In a way, our results are quite puzzling and counterintuitive, as the role of sodium chloride, according to current prevailing wisdom, is to keep microbial growth at a low level (6). In this context, two parameters should be taken into account: the effect of salt on the growth rate of bacteria, and the global population level reached by the bacterial community after a long storage time. As a hurdle technology, the effect of salt is to lower the growth rate of many species. A possible explanation of our results is that salt reduction enables the outcompeting of many subdominant populations by few species having advantages to grow on meat. The fast growth of the very dominant species would likely curb the growth of species with lower fitness. Perhaps this is truly the case, and we would have observed this if we had included a growth kinetic study of the bacterial population in fresh products to the use-by date at 21 days. But, regardless of the growth behavior of bacteria during the early days of storage, we show clearly that less-spoiled sausages contain higher bacterial diversity by the end of their shelf life, and both VPA and a high salt concentration mediate this phenomenon. In particular, the high sodium chloride content leads to an increase in the bacterial diversity in raw sausages, which maintains bacterial evenness without decreasing the final bacterial population level to <10⁸ CFU g⁻¹ of meat.

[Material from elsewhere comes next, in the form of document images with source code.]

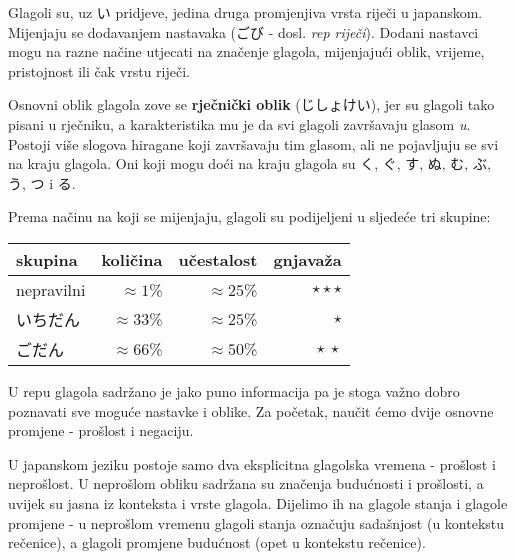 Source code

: 	
	
	Glagoli su, uz い pridjeve, jedina druga promjenjiva vrsta riječi u japanskom. Mijenjaju se dodavanjem nastavaka (ごび - dosl. \textit{rep riječi}). Dodani nastavci mogu na razne načine utjecati na značenje glagola, mijenjajući oblik, vrijeme, pristojnost ili čak vrstu riječi.
	
	Osnovni oblik glagola zove se \textbf{rječnički oblik} (じしょけい), jer su glagoli tako pisani u rječniku, a karakteristika mu je da svi glagoli završavaju glasom \textit{u}. Postoji više slogova hiragane koji završavaju tim glasom, ali ne pojavljuju se svi na kraju glagola. Oni koji mogu doći na kraju glagola su く, ぐ, す, ぬ, む, ぶ, う, つ i る.
	
	Prema načinu na koji se mijenjaju, glagoli su podijeljeni u sljedeće tri skupine:
	
	\begin{table}[h]
		\centering
		\begin{tabular}{l r r r}\toprule[2pt]
			skupina & količina & učestalost & gnjavaža\\
			\midrule
			nepravilni & $\approx 1$\% & $\approx 25$\% & $\star\star\star$\\
			いちだん\footnotemark[1] & $\approx 33$\% & $\approx 25$\% & $\star$\\
			ごだん\footnotemark[1] & $\approx 66$\% & $\approx 50$\% & $\star\:\star$\\
			\bottomrule[2pt]
		\end{tabular}
	\end{table}


	U repu glagola sadržano je jako puno informacija pa je stoga važno dobro poznavati sve moguće nastavke i oblike. Za početak, naučit ćemo dvije osnovne promjene - prošlost i negaciju.
	
	
	U japanskom jeziku postoje samo dva eksplicitna glagolska vremena - prošlost i neprošlost. U neprošlom obliku sadržana su značenja budućnosti i prošlosti, a uvijek su jasna iz konteksta i vrste glagola. Dijelimo ih na glagole stanja i glagole promjene - u neprošlom vremenu glagoli stanja označuju sadašnjost (u kontekstu rečenice), a glagoli promjene budućnost (opet u kontekstu rečenice).
	

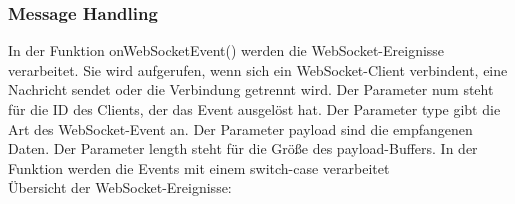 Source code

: \documentclass[ngerman,12pt,a4paper]{article}
\begin{document}
			\subsubsection{Message Handling}
			
	In der Funktion onWebSocketEvent() werden die WebSocket-Ereignisse verarbeitet. Sie wird aufgerufen, wenn sich ein WebSocket-Client verbindent, eine Nachricht sendet oder die Verbindung getrennt wird.
	Der Parameter num steht für die ID des Clients, der das Event ausgelöst hat. Der Parameter type gibt die Art des WebSocket-Event an. Der Parameter payload sind die empfangenen Daten. Der Parameter length steht für die Größe des payload-Buffers. 
	In der Funktion werden die Events mit einem switch-case verarbeitet\\[5cm]
	Übersicht der WebSocket-Ereignisse:
	
\end{document}
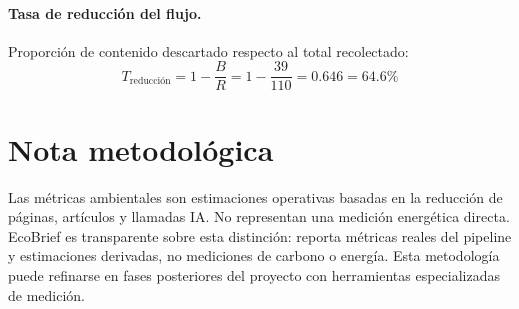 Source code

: \paragraph{Tasa de reducci\'on del flujo.} Proporci\'on de contenido descartado respecto al total recolectado:
\begin{equation}
T_{\text{reducci\'on}} = 1 - \frac{B}{R} = 1 - \frac{39}{110} = 0.646 = 64.6\%
\end{equation}

\section{Nota metodol\'ogica}

Las m\'etricas ambientales son estimaciones operativas basadas en la reducci\'on de p\'aginas, art\'iculos y llamadas IA. No representan una medici\'on energ\'etica directa. EcoBrief es transparente sobre esta distinci\'on: reporta m\'etricas reales del pipeline y estimaciones derivadas, no mediciones de carbono o energ\'ia. Esta metodolog\'ia puede refinarse en fases posteriores del proyecto con herramientas especializadas de medici\'on.
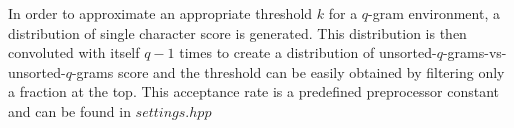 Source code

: In order to approximate an appropriate threshold $k$ for a $q$-gram environment, a distribution of single character score is generated. This distribution is then convoluted with itself $q-1$ times to create a distribution of unsorted-$q$-grams-vs-unsorted-$q$-grams score and the threshold can be easily obtained by filtering only a fraction at the top. This acceptance rate is a predefined preprocessor constant and can be found in $settings.hpp$ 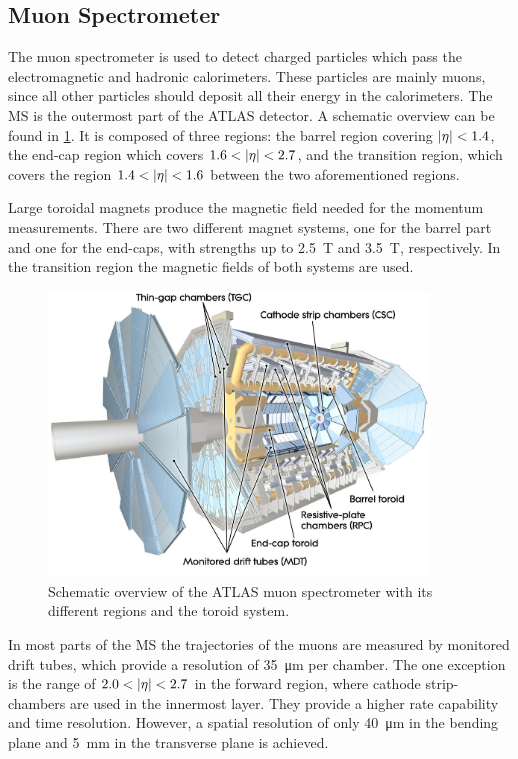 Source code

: \subsection{Muon Spectrometer}\label{sub:setup:muons}

The muon spectrometer is used to detect charged particles which pass the electromagnetic and hadronic calorimeters.
These particles are mainly muons, since all other particles should deposit all their energy in the calorimeters.
The MS is the outermost part of the ATLAS detector.
A schematic overview can be found in \cref{fig:setup:muon}.
It is composed of three regions: the barrel region covering $\left|\eta\right| < 1.4$, the end-cap region which covers $1.6 < \left|\eta\right| < 2.7$,
and the transition region, which covers the region $1.4 < \left|\eta\right| < 1.6$ between the two aforementioned regions.

Large toroidal magnets produce the magnetic field needed for the momentum measurements.
There are two different magnet systems, one for the barrel part and one for the end-caps, with strengths up to
\SI{2.5}{\tesla} and \SI{3.5}{\tesla}, respectively.
In the transition region the magnetic fields of both systems are used.

\begin{figure}[htb]
    \centering
    \includegraphics[width=0.9\textwidth]{./figures/setup/muon.jpg}
    \caption{Schematic overview of the ATLAS muon spectrometer with its different regions and the toroid system.~\cite{ImageMuon}}\label{fig:setup:muon}
\end{figure}

In most parts of the MS the trajectories of the muons are measured by monitored drift tubes,  which provide a resolution
of \SI{35}{\um} per chamber.
The one exception is the range of $2.0 < \left|\eta\right| < 2.7$ in the forward region, where cathode strip-chambers are used
in the innermost layer.
They provide a higher rate capability and time resolution.
However, a spatial resolution of only \SI{40}{\um} in the bending plane and \SI{5}{\mm} in the
transverse plane is achieved.

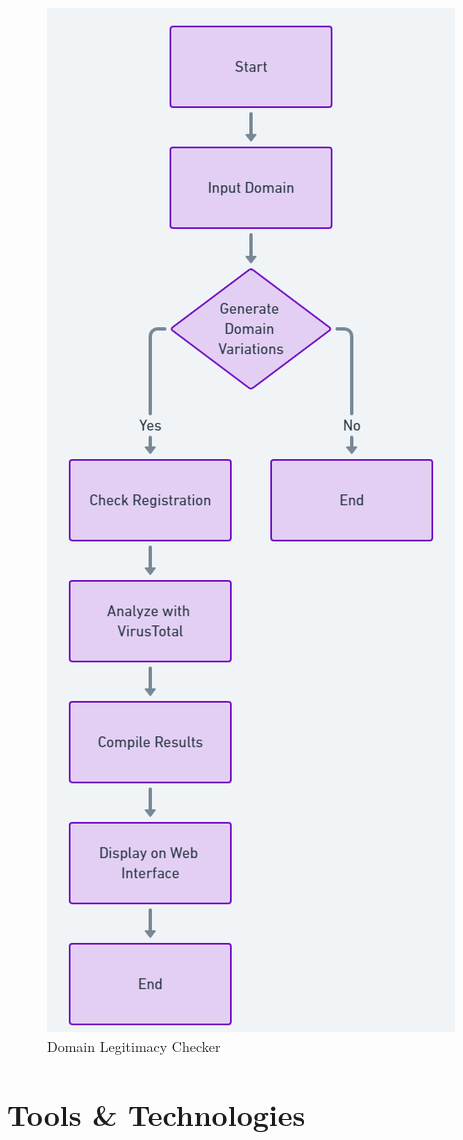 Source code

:\begin{figure}[H]
    \centering
    \includegraphics[width=0.6\linewidth]{project/DNS Abuse Inspector Operational Flowchart.png}
    \caption{Domain Legitimacy Checker}
    \label{fig:figfigfig}
\end{figure}
\newpage


\section{Tools \& Technologies}

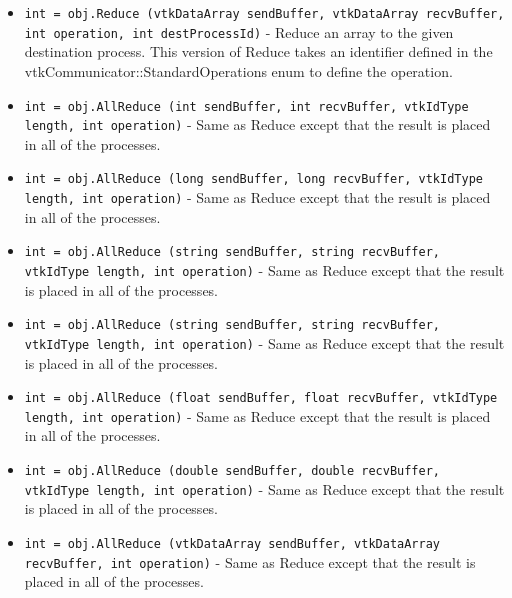 \begin{itemize}
\item  \verb|int = obj.Reduce (vtkDataArray sendBuffer, vtkDataArray recvBuffer, int operation, int destProcessId)| -  Reduce an array to the given destination process.  This version of Reduce
 takes an identifier defined in the
 vtkCommunicator::StandardOperations enum to define the operation.

\item  \verb|int = obj.AllReduce (int sendBuffer, int recvBuffer, vtkIdType length, int operation)| -  Same as Reduce except that the result is placed in all of the processes.

\item  \verb|int = obj.AllReduce (long sendBuffer, long recvBuffer, vtkIdType length, int operation)| -  Same as Reduce except that the result is placed in all of the processes.

\item  \verb|int = obj.AllReduce (string sendBuffer, string recvBuffer, vtkIdType length, int operation)| -  Same as Reduce except that the result is placed in all of the processes.

\item  \verb|int = obj.AllReduce (string sendBuffer, string recvBuffer, vtkIdType length, int operation)| -  Same as Reduce except that the result is placed in all of the processes.

\item  \verb|int = obj.AllReduce (float sendBuffer, float recvBuffer, vtkIdType length, int operation)| -  Same as Reduce except that the result is placed in all of the processes.

\item  \verb|int = obj.AllReduce (double sendBuffer, double recvBuffer, vtkIdType length, int operation)| -  Same as Reduce except that the result is placed in all of the processes.

\item  \verb|int = obj.AllReduce (vtkDataArray sendBuffer, vtkDataArray recvBuffer, int operation)| -  Same as Reduce except that the result is placed in all of the processes.

\end{itemize}
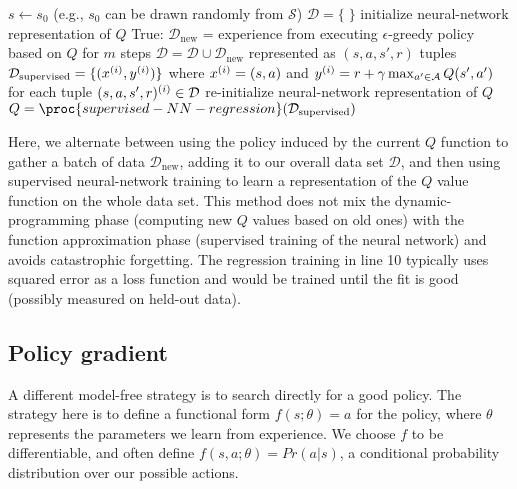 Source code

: \begin{codebox}
  \li $s \gets s_0$ \Comment (e.g., $s_0$ can be drawn randomly from $\mathcal{S}$)
  \li $\mathcal{D} = \{\;\}$
  \li initialize neural-network representation of $Q$
  \li \While True: \Do
  \li  $\mathcal{D}_\text{new}$ = experience from executing $\epsilon$-greedy policy based
  on $Q$ for $m$ steps
  \li $\mathcal{D} = \mathcal{D} \cup \mathcal{D}_\text{new}$ represented
  as $(s, a, s', r)$ tuples
  \li $\mathcal{D}_\text{supervised} = \{(x^{(i)}, y^{(i)})\}$  where $x^{(i)} =
    (s, a)$ and $y^{(i)} = r + \gamma \max_{a' \in \mathcal{A}} Q(s', a')$
  \li \;\;\;for each tuple $(s, a, s', r)^{(i)} \in \mathcal{D}$
  \li re-initialize neural-network representation of $Q$
  \li $Q = \proc{supervised-NN-regression}(\mathcal{D}_\text{supervised})$
  \End
\end{codebox}

Here, we alternate between using the policy induced by the current $Q$
function to gather a batch of data $\mathcal{D}_\text{new}$, adding it
to our overall data set $\mathcal{D}$, and then using supervised
neural-network training to learn a representation of the $Q$ value
function on the whole data set.  This method does not mix the
dynamic-programming phase (computing new $Q$ values based on old ones)
with the function approximation phase (supervised training of the
neural network) and avoids catastrophic forgetting.  The regression
training in line 10 typically uses squared error as a loss function and
would be trained until the fit is good (possibly measured on held-out
data).




\subsection{Policy gradient}
\label{sec-rl_policy_search}

A different model-free strategy is to search directly for a good
policy.  The strategy here is to define a functional form $f(s;\theta)
  = a$ for the policy, where $\theta$ represents the parameters we learn
from experience. We choose $f$ to be differentiable, and often define 
$f(s, a;\theta) = Pr(a|s)$, a conditional probability distribution over
our possible actions.

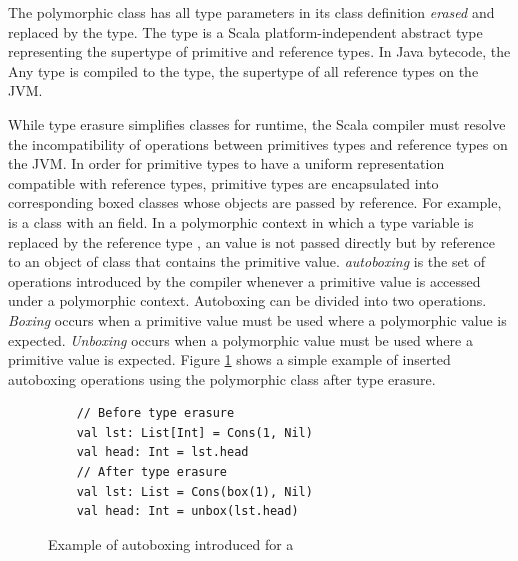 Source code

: The polymorphic  class has all type parameters in its class definition \textit{erased} and replaced by the  type.
The  type is a Scala platform-independent\cite{scala:overview} abstract type representing the supertype of primitive and reference types.
In Java bytecode, the {Any} type is compiled to the  type, the supertype of all reference types on the JVM.

While type erasure simplifies classes for runtime, the Scala compiler must resolve the incompatibility of operations between primitives types and reference types on the JVM\cite{java:vm-spec}.
In order for primitive types to have a uniform representation compatible with reference types, primitive types are encapsulated into corresponding boxed classes whose objects are passed by reference.
For example,  is a class with an  field.
In a polymorphic context in which a type variable is replaced by the reference type , an  value is not passed directly but by reference to an object of class  that contains the primitive value.
\textit{autoboxing}\cite{java:autoboxing} is the set of operations introduced by the compiler whenever a primitive value is accessed under a polymorphic context. 
Autoboxing can be divided into two operations.
\textit{Boxing} occurs when a primitive value must be used where a polymorphic value is expected.
\textit{Unboxing} occurs when a polymorphic value must be used where a primitive value is expected.
Figure \ref{example:autoboxing} shows a simple example of inserted autoboxing operations using the polymorphic  class after type erasure.

\begin{figure}[!htb]
	\begin{verbatim}
	// Before type erasure 	
	val lst: List[Int] = Cons(1, Nil)
	val head: Int = lst.head
	// After type erasure
	val lst: List = Cons(box(1), Nil)
	val head: Int = unbox(lst.head) 
	\end{verbatim}
	\caption{Example of autoboxing introduced for a }
	\label{example:autoboxing}
\end{figure}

From our point of view, the interpretation of our data opens an interesting question: how would the faster growth of few species upon low salt content lead to higher spoilage intensity if compared to the slower growth of a more-complex community reaching for longer storage time higher population level and evenness? One possible explanation is that high cell density is reached sooner, with few species enabling a longer period for spoilage-associated molecules to accumulate. However, this view does not fully explain why a more diverse bacterial community would lead to lower spoilage intensity. A second possible explanation is that increased diversity of the meat microbiota is associated with more diverse metabolic activity, or perhaps, with a better-equilibrated level in the bacterial trophic food chain. Such a situation may indeed correlate with a lower accumulation of spoilage molecules if some of the species identified in the sausages are organized or grouped into a commensalism relationship (metabolic activities being beneficial to each others). To test this hypothesis, a more-detailed investigation should be conducted, first to follow the dynamics of bacterial communities throughout storage and second to analyze both the microbial metabolites produced and the transcriptomic activities of the microbiota.

Finally, our results also provide evidence for the underappreciated role of the subdominant populations in food ecosystems and in spoilage phenomena. Additional studies are needed, not only to confirm our findings, but also to improve current knowledge on salt reduction in order to further evaluate guidelines about sodium chloride reduction in meat products.

Funding Statement

A part of this study was supported by the French DRAAF (Direction Régionale de l'Alimentation, de l'Agriculture et de la Forêt) of Alsace country.